Mosikola Teologi : Agar Beragama Tetap Relevan, Kontekstual, Membebaskan

0
1037
Banjir di Dusun Bonelanto, Ranononcu. Foto : Dok. Rimansi Patu

Seberapa relevan agama dalam kehidupan sehari-hari? Jika pertanyaan ini diajukan, kenyataannya dalam konteks di Indonesia tidak seorangpun mengelak kenyataan bahwa agama memengaruhi sebagian besar pandangan dan tindakan banyak orang. Namun , bagaimana dengan pertanyaan seberapa kuat keterlibatan dan pengaruh agama berhadapan dengan konteks dan dinamika yang bergerak hingga pada jaman ini? Karena untuk bisa relevan, maka harus kontekstual. Namun kontekstual saja tidak cukup, penting untuk membebaskan masyarakat dari konteks yang digumuli.

Agama-agama dipercaya mengambil bagian penting dalam menciptakan laku budaya masyarakat. Karena itu, beragama tidak lepas dari konteks masyarakatnya. Termasuk di Kabupaten Poso. Beragama di Kabupaten Poso memiliki konteks sosial, ekonomi, budaya dan politik yang khusus sebagai wilayah paska konflik . Beragama di konteks masyarakat paska konflik membutuhkan tafsir teologi yang mengenal, memahami dan memaknai konteksnya sehingga beragama menjadi relevan dalam menjawab kebutuhan aktual masyarakat. 

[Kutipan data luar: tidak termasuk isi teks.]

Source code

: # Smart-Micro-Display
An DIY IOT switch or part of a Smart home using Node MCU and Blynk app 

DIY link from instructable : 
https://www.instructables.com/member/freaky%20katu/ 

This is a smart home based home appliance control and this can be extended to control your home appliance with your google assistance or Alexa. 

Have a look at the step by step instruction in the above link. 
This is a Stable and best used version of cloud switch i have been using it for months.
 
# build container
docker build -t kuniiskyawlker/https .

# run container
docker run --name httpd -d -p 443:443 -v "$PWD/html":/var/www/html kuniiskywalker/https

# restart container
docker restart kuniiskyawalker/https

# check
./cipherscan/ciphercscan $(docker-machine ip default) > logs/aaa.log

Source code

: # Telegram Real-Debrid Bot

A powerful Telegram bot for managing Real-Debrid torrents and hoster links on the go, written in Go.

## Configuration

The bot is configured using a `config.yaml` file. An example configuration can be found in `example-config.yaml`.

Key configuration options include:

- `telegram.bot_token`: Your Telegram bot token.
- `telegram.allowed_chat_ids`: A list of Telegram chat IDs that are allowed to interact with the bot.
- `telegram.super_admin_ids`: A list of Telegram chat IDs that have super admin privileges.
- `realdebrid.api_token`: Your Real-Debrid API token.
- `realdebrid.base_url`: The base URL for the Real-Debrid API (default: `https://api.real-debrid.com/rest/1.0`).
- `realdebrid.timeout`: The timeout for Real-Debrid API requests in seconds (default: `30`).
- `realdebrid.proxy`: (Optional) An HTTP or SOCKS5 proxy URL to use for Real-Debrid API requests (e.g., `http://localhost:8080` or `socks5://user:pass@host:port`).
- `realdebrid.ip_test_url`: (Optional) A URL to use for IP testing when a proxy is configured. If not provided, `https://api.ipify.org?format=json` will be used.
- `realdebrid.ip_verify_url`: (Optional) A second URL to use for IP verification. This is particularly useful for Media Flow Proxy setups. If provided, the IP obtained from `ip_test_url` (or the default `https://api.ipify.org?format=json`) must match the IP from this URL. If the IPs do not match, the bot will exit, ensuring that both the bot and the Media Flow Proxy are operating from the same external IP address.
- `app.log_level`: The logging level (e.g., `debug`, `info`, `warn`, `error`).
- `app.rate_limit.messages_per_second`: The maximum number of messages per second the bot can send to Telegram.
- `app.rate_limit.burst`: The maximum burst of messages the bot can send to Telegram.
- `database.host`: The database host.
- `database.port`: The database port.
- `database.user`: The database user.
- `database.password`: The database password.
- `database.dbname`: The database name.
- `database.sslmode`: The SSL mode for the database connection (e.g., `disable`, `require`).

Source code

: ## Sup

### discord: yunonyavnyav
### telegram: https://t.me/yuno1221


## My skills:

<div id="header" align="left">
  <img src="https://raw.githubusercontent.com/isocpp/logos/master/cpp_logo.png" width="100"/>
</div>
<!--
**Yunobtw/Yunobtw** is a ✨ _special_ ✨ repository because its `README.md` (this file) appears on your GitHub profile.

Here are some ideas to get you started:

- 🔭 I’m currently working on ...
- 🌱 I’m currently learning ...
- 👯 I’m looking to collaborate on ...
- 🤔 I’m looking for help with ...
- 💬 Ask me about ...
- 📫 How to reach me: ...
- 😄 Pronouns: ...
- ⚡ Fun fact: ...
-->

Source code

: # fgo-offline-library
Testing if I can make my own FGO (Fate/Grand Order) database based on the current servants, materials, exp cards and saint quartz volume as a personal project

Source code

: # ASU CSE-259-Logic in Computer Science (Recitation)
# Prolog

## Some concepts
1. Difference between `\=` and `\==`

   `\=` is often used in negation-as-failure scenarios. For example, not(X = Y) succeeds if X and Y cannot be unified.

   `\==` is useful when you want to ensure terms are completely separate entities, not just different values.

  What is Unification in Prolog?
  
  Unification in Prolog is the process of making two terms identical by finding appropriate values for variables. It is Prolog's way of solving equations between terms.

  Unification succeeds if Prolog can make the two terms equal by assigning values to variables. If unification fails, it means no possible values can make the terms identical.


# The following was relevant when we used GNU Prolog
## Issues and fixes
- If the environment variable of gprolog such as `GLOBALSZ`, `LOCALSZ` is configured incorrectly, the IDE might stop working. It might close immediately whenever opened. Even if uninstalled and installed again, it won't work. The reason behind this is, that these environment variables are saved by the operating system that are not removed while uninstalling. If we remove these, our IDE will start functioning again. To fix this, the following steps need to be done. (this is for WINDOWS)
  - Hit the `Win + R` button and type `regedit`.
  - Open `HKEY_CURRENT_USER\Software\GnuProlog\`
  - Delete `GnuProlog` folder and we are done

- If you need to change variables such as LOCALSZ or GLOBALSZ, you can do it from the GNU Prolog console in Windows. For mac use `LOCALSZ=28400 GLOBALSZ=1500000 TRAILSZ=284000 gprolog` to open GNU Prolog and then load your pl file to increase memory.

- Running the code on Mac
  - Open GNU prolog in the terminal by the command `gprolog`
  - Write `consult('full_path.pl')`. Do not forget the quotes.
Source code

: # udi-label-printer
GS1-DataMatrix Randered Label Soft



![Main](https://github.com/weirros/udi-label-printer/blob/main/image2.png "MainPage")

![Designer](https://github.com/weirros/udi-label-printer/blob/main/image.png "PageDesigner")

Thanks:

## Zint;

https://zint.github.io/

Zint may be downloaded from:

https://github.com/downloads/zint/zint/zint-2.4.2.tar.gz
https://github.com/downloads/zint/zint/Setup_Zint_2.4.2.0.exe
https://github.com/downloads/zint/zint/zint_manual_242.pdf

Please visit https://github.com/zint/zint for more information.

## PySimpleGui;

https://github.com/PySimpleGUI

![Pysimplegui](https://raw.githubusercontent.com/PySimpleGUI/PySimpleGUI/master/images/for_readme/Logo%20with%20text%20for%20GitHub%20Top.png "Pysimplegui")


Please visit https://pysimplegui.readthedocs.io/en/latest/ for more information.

Institut Mosintuwu, bekerjasama dengan STT GKST Tentena sekolah teologi bagi calon pemimpin agama Kristen di Kabupaten Poso menggumuli konteks beragama yang relevan, kontekstual dan membebaskan dalam kehidupan masyarakat. Ada kegelisahan terhadap bagaimana agama secara khusus berhadapan dengan konteks kemajemukan, penderitaan, kemiskinan, ekologi dan keadilan yang terjadi dalam kehidupan masyarakat 

Dalam rangka itulah, maka STT GKST Tentena – dalam kerjasama dengan Institut Mosintuwu – mengadakan program Pengabdian kepada Masyarakat dengan nama Mosikola, suatu istilah dalam bahasa Poso – dari akar kata sikola – yang berarti bersekolah.  Penempatan kata teologi menunjuk pada subyek belajar yaitu teologi. Teologi yang dipelajari bersama adalah teologi kontekstual dan teologi pembebasan.

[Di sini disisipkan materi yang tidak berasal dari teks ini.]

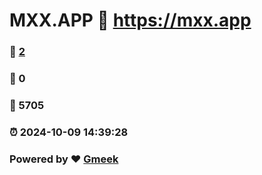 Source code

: # MXX.APP :link: https://mxx.app 
### :page_facing_up: [2](https://mxx.app/tag.html) 
### :speech_balloon: 0 
### :hibiscus: 5705 
### :alarm_clock: 2024-10-09 14:39:28 
### Powered by :heart: [Gmeek](https://github.com/Meekdai/Gmeek)
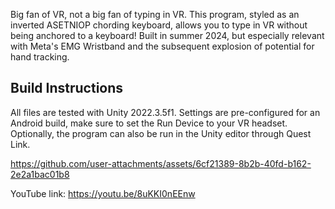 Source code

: Big fan of VR, not a big fan of typing in VR.
This program, styled as an inverted ASETNIOP chording keyboard, allows you to type in VR without being anchored to a keyboard!
Built in summer 2024, but especially relevant with Meta's EMG Wristband and the subsequent explosion of potential for hand tracking.

## Build Instructions

All files are tested with Unity 2022.3.5f1. Settings are pre-configured for an Android build, make sure to set the Run Device to your VR headset. Optionally, the program can also be run in the Unity editor through Quest Link.

https://github.com/user-attachments/assets/6cf21389-8b2b-40fd-b162-2e2a1bac01b8

YouTube link: https://youtu.be/8uKKI0nEEnw
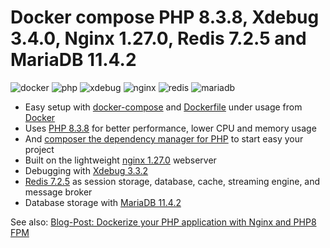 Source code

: # Docker compose PHP 8.3.8, Xdebug 3.4.0, Nginx 1.27.0, Redis 7.2.5 and MariaDB 11.4.2

![docker](https://img.shields.io/badge/Docker-compose-brightgreen.svg)
![php](https://img.shields.io/badge/PHP_FPM-8.3.8-brightgreen.svg)
![xdebug](https://img.shields.io/badge/Xdebug-3.3.2-brightgreen.svg)
![nginx](https://img.shields.io/badge/nginx-1.27.0-brightgreen.svg)
![redis](https://img.shields.io/badge/Redis-7.2.5-brightgreen.svg)
![mariadb](https://img.shields.io/badge/MariaDB-11.4.2-brightgreen.svg)

* Easy setup with [docker-compose](https://docs.docker.com/compose/) and [Dockerfile](https://docs.docker.com/engine/reference/builder/) under usage from [Docker](https://www.docker.com)
* Uses [PHP 8.3.8](https://www.php.net) for better performance, lower CPU and memory usage
* And [composer the dependency manager for PHP](https://getcomposer.org) to start easy your project
* Built on the lightweight [nginx 1.27.0](https://nginx.org) webserver
* Debugging with [Xdebug 3.3.2](https://xdebug.org)
* [Redis 7.2.5](https://redis.io) as session storage, database, cache, streaming engine, and message broker
* Database storage with [MariaDB 11.4.2](https://mariadb.org)

See also:
[Blog-Post: Dockerize your PHP application with Nginx and PHP8 FPM](https://marc.it/dockerize-application-with-nginx-and-php8/)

I Gede Supradnyana, dosen STT GKST Tentena menjelaskan mengapa Mosikola Teologi menjadi penting khususnya dalam konteks bergereja di Poso “Soal mendasar yang menjadi masalah gereja-gereja warisan kolonial di Indonesia adalah bahwa seringkali karyanya tidak sesuai konteksnya. Ini bukan berarti warisan itu salah, melainkan – sebagaimana prinsip Gereja Reformasi, yakni Semper Reformanda (terus menerus diperbarui) – gereja mestinya sesuai dengan konteksnya”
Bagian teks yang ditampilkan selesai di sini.